Miller took Katrine's hand and drew her towards him so that they faced those people still hanging around. He pointed to Gilles Rimbaud.

"Lieutenant Davis, did this man, Gilles Rimbaud, enter the cathedral yesterday when the residents were asked to go there for their safety?"

"I recognise that man, Captain. He was one of the first to enter the cathedral." Davis sounded disgusted when he spoke. He stepped closer to Rimbaud, threatening to punch him, then drew back reluctantly.

"Listen, all of you!" Miller shouted, pulling Gilles by his shirt collar so that the Frenchman also faced the people. "Yesterday," Miller continued, "Lamine Bhoutayeb and Katrine risked their lives to save one little boy who was trapped in the crossfire because he was not quick enough to run to the cathedral! Do you know who the boy was whose life Lamine and Katrine saved? Well, do you?"

When some in the crowd shook their heads, Charlie gave a cluck of annoyance. By now they should have known...

"The boy's name is Jacques Rimbaud, the son of this coward Gilles Rimbaud!" Shocked cries rose up in the square. "He chose to save his own skin first before even thinking his son might be somewhere still if not right beside him," Miller continued. "Why, you people might ask, did Gilles Rimbaud not leave the cathedral immediately and brave those same bullets that flew around Jacques, to search for his child, to save his son? What manner of a coward does this? If you are looking for traitors, collaborators and lily-livered men of St. Clair, I tell you now, here is one standing right in front of you! Look at him! See him for the out and out deserter he is, letting women of France fight battles he should have been engaged in!"

Charlie heard a slow hiss go up from the people. They were voicing their displeasure, of that he was certain, because the hissing was accompanied by angry stares at Rimbaud.

"Now he takes his fight to defenceless women! Shame on him!"

"Shame on him!" cried the people.

Miller pushed Rimbaud to the ground. Immediately Longman pitched forward intending to kick him. Lamine stopped him.

"You will live to fight another day, Private Longman. Let him go and let him reflect on his own cowardice."

"Go home, all of you! Party's over!" Davis shouted.

When they had cleared the square, Miller pulled Davis aside and issued a few instructions.

"We want these women guarded round the clock, understand?"

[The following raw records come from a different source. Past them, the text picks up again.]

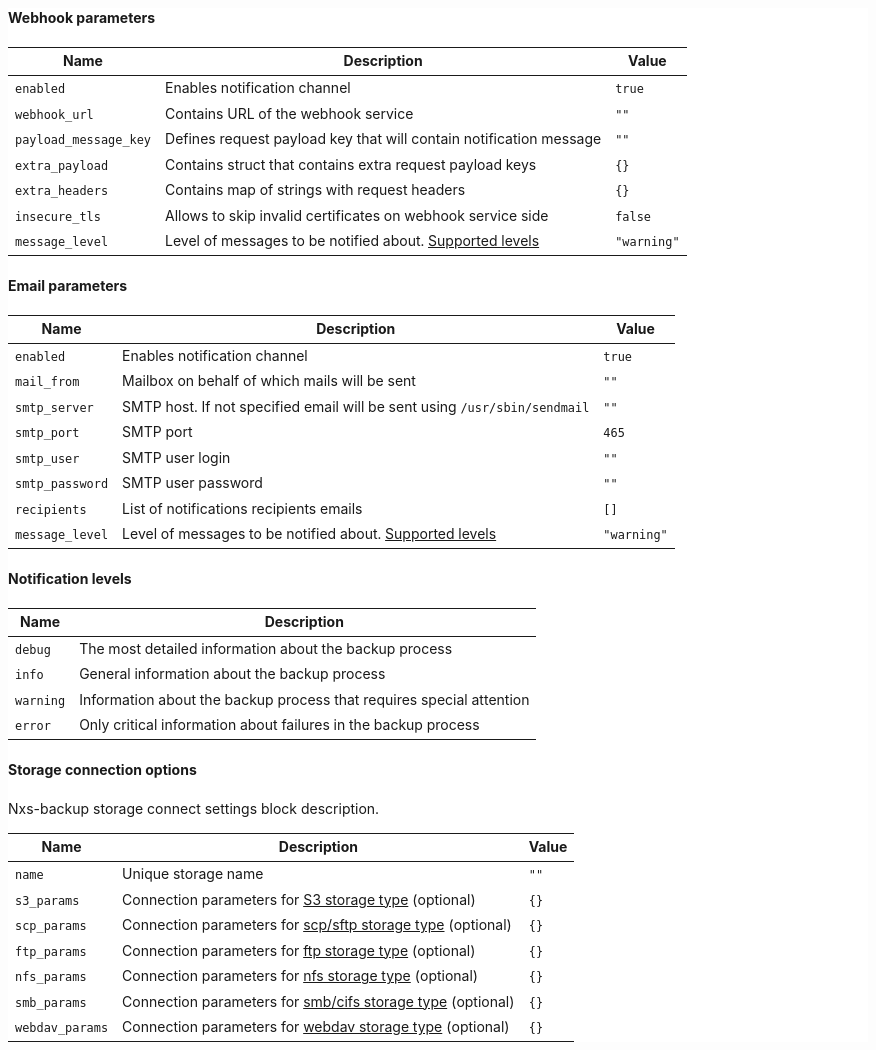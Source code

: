 
#### Webhook parameters

| Name                  | Description                                                                      | Value       |
|-----------------------|----------------------------------------------------------------------------------|-------------|
| `enabled`             | Enables notification channel                                                     | `true`      |
| `webhook_url`         | Contains URL of the webhook service                                              | `""`        |
| `payload_message_key` | Defines request payload key that will contain notification message               | `""`        |
| `extra_payload`       | Contains struct that contains extra request payload keys                         | `{}`        |
| `extra_headers`       | Contains map of strings with request headers                                     | `{}`        |
| `insecure_tls`        | Allows to skip invalid certificates on webhook service side                      | `false`     |
| `message_level`       | Level of messages to be notified about. [Supported levels](#notification-levels) | `"warning"` |

#### Email parameters

| Name            | Description                                                                      | Value       |
|-----------------|----------------------------------------------------------------------------------|-------------|
| `enabled`       | Enables notification channel                                                     | `true`      |
| `mail_from`     | Mailbox on behalf of which mails will be sent                                    | `""`        |
| `smtp_server`   | SMTP host. If not specified email will be sent using `/usr/sbin/sendmail`        | `""`        |
| `smtp_port`     | SMTP port                                                                        | `465`       |
| `smtp_user`     | SMTP user login                                                                  | `""`        |
| `smtp_password` | SMTP user password                                                               | `""`        |
| `recipients`    | List of notifications recipients emails                                          | `[]`        |
| `message_level` | Level of messages to be notified about. [Supported levels](#notification-levels) | `"warning"` |

#### Notification levels

| Name      | Description                                                          |
|-----------|----------------------------------------------------------------------|
| `debug`   | The most detailed information about the backup process               |
| `info`    | General information about the backup process                         |
| `warning` | Information about the backup process that requires special attention |
| `error`   | Only critical information about failures in the backup process       |

#### Storage connection options

Nxs-backup storage connect settings block description.

| Name            | Description                                                                           | Value |
|-----------------|---------------------------------------------------------------------------------------|-------|
| `name`          | Unique storage name                                                                   | `""`  |
| `s3_params`     | Connection parameters for [S3 storage type](#s3-connection-params) (optional)         | `{}`  |
| `scp_params`    | Connection parameters for [scp/sftp storage type](#sftp-connection-params) (optional) | `{}`  |
| `ftp_params`    | Connection parameters for [ftp storage type](#ftp-connection-params) (optional)       | `{}`  |
| `nfs_params`    | Connection parameters for [nfs storage type](#nfs-connection-params) (optional)       | `{}`  |
| `smb_params`    | Connection parameters for [smb/cifs storage type](#smb-connection-params) (optional)  | `{}`  |
| `webdav_params` | Connection parameters for [webdav storage type](#webdav-connection-params) (optional) | `{}`  |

Davis click his heels and saluted.

"Yes, Captain!"

1730 - Katrine's apartment

He sensed from the moment he placed his hand under her elbow that Katrine was stressed, in pain, shaking like a leaf and distraught at what had almost happened in the square. Her shivering continued all the way to her home. She led him along the Rue St. Agnes, past the Coeur de Lion, to a building on the corner of St. Agnes and Rue Viete. It was afternoon and it would remain light till early evening. He cast her a glance but did not speak. Her teeth were chattering. Somehow it was in such contrast to when he'd met the feisty, strong leader of the Resistance movement, he wondered if Katrine had two personalities.

He gave her arm a gentle squeeze. She glanced up, her eyes grateful. A warmth swamped him when she quietly rested her head against his arm. So they walked on until she stopped at a door. Katrine turned the knob and opened the door.

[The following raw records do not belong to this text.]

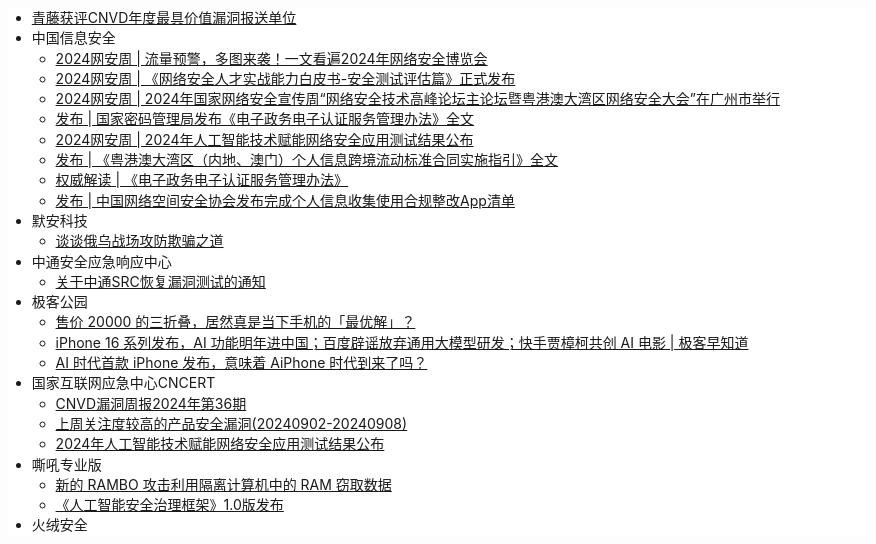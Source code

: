   - [青藤获评CNVD年度最具价值漏洞报送单位](https://mp.weixin.qq.com/s?__biz=MzAwNDE4Mzc1NA==&mid=2650849411&idx=1&sn=a65104c9166e2106afae06305049936a&chksm=80dba326b7ac2a3015a67bc263b6a654ca0e8d529c6dc375b2a1138f70c3c576d763ceb85073&scene=58&subscene=0#rd)
- 中国信息安全
  - [2024网安周 | 流量预警，多图来袭！一文看遍2024年网络安全博览会](https://mp.weixin.qq.com/s?__biz=MzA5MzE5MDAzOA==&mid=2664225119&idx=1&sn=08d3f68f49e181b81315da0ab3c3bb11&chksm=8b59dba6bc2e52b09e0783cf65735f852cdf437f3925dcdf7ebb87cb769f957e1a8502593ead&scene=58&subscene=0#rd)
  - [2024网安周 | 《网络安全人才实战能力白皮书-安全测试评估篇》正式发布](https://mp.weixin.qq.com/s?__biz=MzA5MzE5MDAzOA==&mid=2664225119&idx=2&sn=674bd4f7362ddb1ce62142fece2467f1&chksm=8b59dba6bc2e52b020d2930f519edd4ef4ca66031c095e3209ad15b9308fb17bfbecf57eeab1&scene=58&subscene=0#rd)
  - [2024网安周 | 2024年国家网络安全宣传周“网络安全技术高峰论坛主论坛暨粤港澳大湾区网络安全大会”在广州市举行](https://mp.weixin.qq.com/s?__biz=MzA5MzE5MDAzOA==&mid=2664225119&idx=3&sn=fc3d479da203e054b408701ae006e74d&chksm=8b59dba6bc2e52b0cccbc62d6a9270dcbf370baba28886473434374263f1d7eed942dd9f36ba&scene=58&subscene=0#rd)
  - [发布 | 国家密码管理局发布《电子政务电子认证服务管理办法》全文](https://mp.weixin.qq.com/s?__biz=MzA5MzE5MDAzOA==&mid=2664225119&idx=4&sn=ac5e46da55629e810b8088f189fa6f58&chksm=8b59dba6bc2e52b0c2a5ee6f088445f8c004823a687abf6e7928c071c5360927c4f813e7d1f3&scene=58&subscene=0#rd)
  - [2024网安周 | 2024年人工智能技术赋能网络安全应用测试结果公布](https://mp.weixin.qq.com/s?__biz=MzA5MzE5MDAzOA==&mid=2664225119&idx=5&sn=6cec4d7b8ddfbd8bf8d292a9e46d1d46&chksm=8b59dba6bc2e52b048117f645fe1540cee0452da0a965c84cf4ff974cf423ee7a112ca194163&scene=58&subscene=0#rd)
  - [发布 | 《粤港澳大湾区（内地、澳门）个人信息跨境流动标准合同实施指引》全文](https://mp.weixin.qq.com/s?__biz=MzA5MzE5MDAzOA==&mid=2664225119&idx=6&sn=ed954955589162d55e9f7d4744ff56bf&chksm=8b59dba6bc2e52b02d8ccb29602a6edde80c4d4aedf9dea8d94433900ffd78bd6a28713e39b6&scene=58&subscene=0#rd)
  - [权威解读 | 《电子政务电子认证服务管理办法》](https://mp.weixin.qq.com/s?__biz=MzA5MzE5MDAzOA==&mid=2664225119&idx=7&sn=c1f640cb8a91a2b6d6d788a41f007dea&chksm=8b59dba6bc2e52b07456d4bad804c724874726ae4b93b8cc4de193604ac03d40d3e07d297015&scene=58&subscene=0#rd)
  - [发布 | 中国网络空间安全协会发布完成个人信息收集使用合规整改App清单](https://mp.weixin.qq.com/s?__biz=MzA5MzE5MDAzOA==&mid=2664225119&idx=8&sn=6e72da120041eb34c4afb645d1c2d1f1&chksm=8b59dba6bc2e52b0f96d9bb61a9ce7025cd0e048f78d884f3a468476f4f0b73fee0c2a9ee763&scene=58&subscene=0#rd)
- 默安科技
  - [谈谈俄乌战场攻防欺骗之道](https://mp.weixin.qq.com/s?__biz=MzIzODQxMjM2NQ==&mid=2247499134&idx=1&sn=7763d85869bf783c6aa34b5016e1e952&chksm=e93b0a5cde4c834afec359a193d847e6be53b796c7131503ab38d7a6a65b494fd84835e67727&scene=58&subscene=0#rd)
- 中通安全应急响应中心
  - [关于中通SRC恢复漏洞测试的通知](https://mp.weixin.qq.com/s?__biz=MzUyMTcwNTY3Mg==&mid=2247486263&idx=1&sn=f73406fc022a52936ad43f7b4d6adb58&chksm=f9d64a90cea1c38677f79c1c642b50d2371de1cf6f687a5f2a33ec022cd1a15db5bb77d47e9b&scene=58&subscene=0#rd)
- 极客公园
  - [售价 20000 的三折叠，居然真是当下手机的「最优解」？](https://mp.weixin.qq.com/s?__biz=MTMwNDMwODQ0MQ==&mid=2653054392&idx=1&sn=ca90f0e37883d7b0281953b591b4410f&chksm=7e57180e49209118c9ec845096db3f51da3d14583387100b2a90e0aa9f7bcf1b486a9eab9c4a&scene=58&subscene=0#rd)
  - [iPhone 16 系列发布，AI 功能明年进中国；百度辟谣放弃通用大模型研发；快手贾樟柯共创 AI 电影 | 极客早知道](https://mp.weixin.qq.com/s?__biz=MTMwNDMwODQ0MQ==&mid=2653054250&idx=1&sn=faf1809cdfa867ea2528cc7d1408a11d&chksm=7e57189c4920918ad0c222d8604bf246a64ec5492ab2d839778370d74402f9cfa0750edacb20&scene=58&subscene=0#rd)
  - [AI 时代首款 iPhone 发布，意味着 AiPhone 时代到来了吗？](https://mp.weixin.qq.com/s?__biz=MTMwNDMwODQ0MQ==&mid=2653054237&idx=1&sn=a40cdc86d9a93f5647f5cb63cb6dca09&chksm=7e5718ab492091bdd29843a53c77db545b3f41ce2f47843a7fe6f82c604295d8dde0127df280&scene=58&subscene=0#rd)
- 国家互联网应急中心CNCERT
  - [CNVD漏洞周报2024年第36期](https://mp.weixin.qq.com/s?__biz=MzIwNDk0MDgxMw==&mid=2247499334&idx=1&sn=578d488c866c1b1f4931876613436946&chksm=973acd24a04d4432be35ea573f286a3d5382fd4cbb01f78e2938184bc0a9ddcbe924adc212b2&scene=58&subscene=0#rd)
  - [上周关注度较高的产品安全漏洞(20240902-20240908)](https://mp.weixin.qq.com/s?__biz=MzIwNDk0MDgxMw==&mid=2247499334&idx=2&sn=30d323fe7703de45ff63454267337734&chksm=973acd24a04d4432987ce1dbb4f130e01bc13809dfad68cad7b07c50f58d6df3cefd550eef8d&scene=58&subscene=0#rd)
  - [2024年人工智能技术赋能网络安全应用测试结果公布](https://mp.weixin.qq.com/s?__biz=MzIwNDk0MDgxMw==&mid=2247499332&idx=1&sn=2553e3ad45e5e3e319d61ab3a3bfeaf8&chksm=973acd26a04d44304858b553f129f8e2e6f4150208c63a483252921701e01a4e3224c160241e&scene=58&subscene=0#rd)
- 嘶吼专业版
  - [新的 RAMBO 攻击利用隔离计算机中的 RAM 窃取数据](https://mp.weixin.qq.com/s?__biz=MzI0MDY1MDU4MQ==&mid=2247577888&idx=1&sn=cfb6c0ff1f4f7265e8691b474dee4fc1&chksm=e914611ade63e80c991084d049b2238e45009b443d2bb69f875e4db551213f0ecdc1efa469a9&scene=58&subscene=0#rd)
  - [《人工智能安全治理框架》1.0版发布](https://mp.weixin.qq.com/s?__biz=MzI0MDY1MDU4MQ==&mid=2247577888&idx=2&sn=a9779cf94429edc60eeb7b08aa15ba59&chksm=e914611ade63e80c626144e732b0ff32fe44b2b2508162f108bb506c82ee960a52ed8da17025&scene=58&subscene=0#rd)
- 火绒安全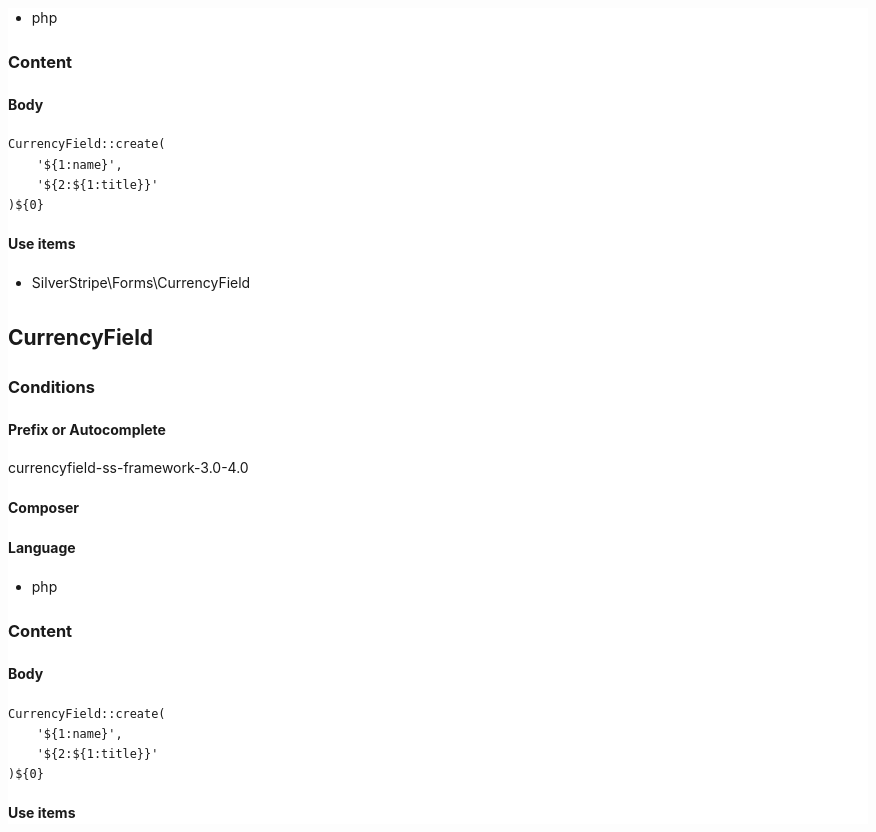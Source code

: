 
 - php

### Content

#### Body

```

```

```
CurrencyField::create(
	'${1:name}',
	'${2:${1:title}}'
)${0}
```

#### Use items


 - SilverStripe\Forms\CurrencyField

## CurrencyField

### Conditions

#### Prefix or Autocomplete


currencyfield-ss-framework-3.0-4.0

#### Composer



#### Language


 - php

### Content

#### Body

```

```

```
CurrencyField::create(
	'${1:name}',
	'${2:${1:title}}'
)${0}
```

#### Use items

"S'il vous plaît, will you come in?" she asked, a pleading in her voice.

He nodded and entered. When the door closed behind them, he looked around the lounge. He immediately noticed the framed photographs on the mantelpiece above the fireplace. One showed a man with a little girl. The man had curly dark hair, a beard, his eyes smiling as he looked at the little girl. Miller would ask Katrine about that later, he decided, unless she spoke of it herself.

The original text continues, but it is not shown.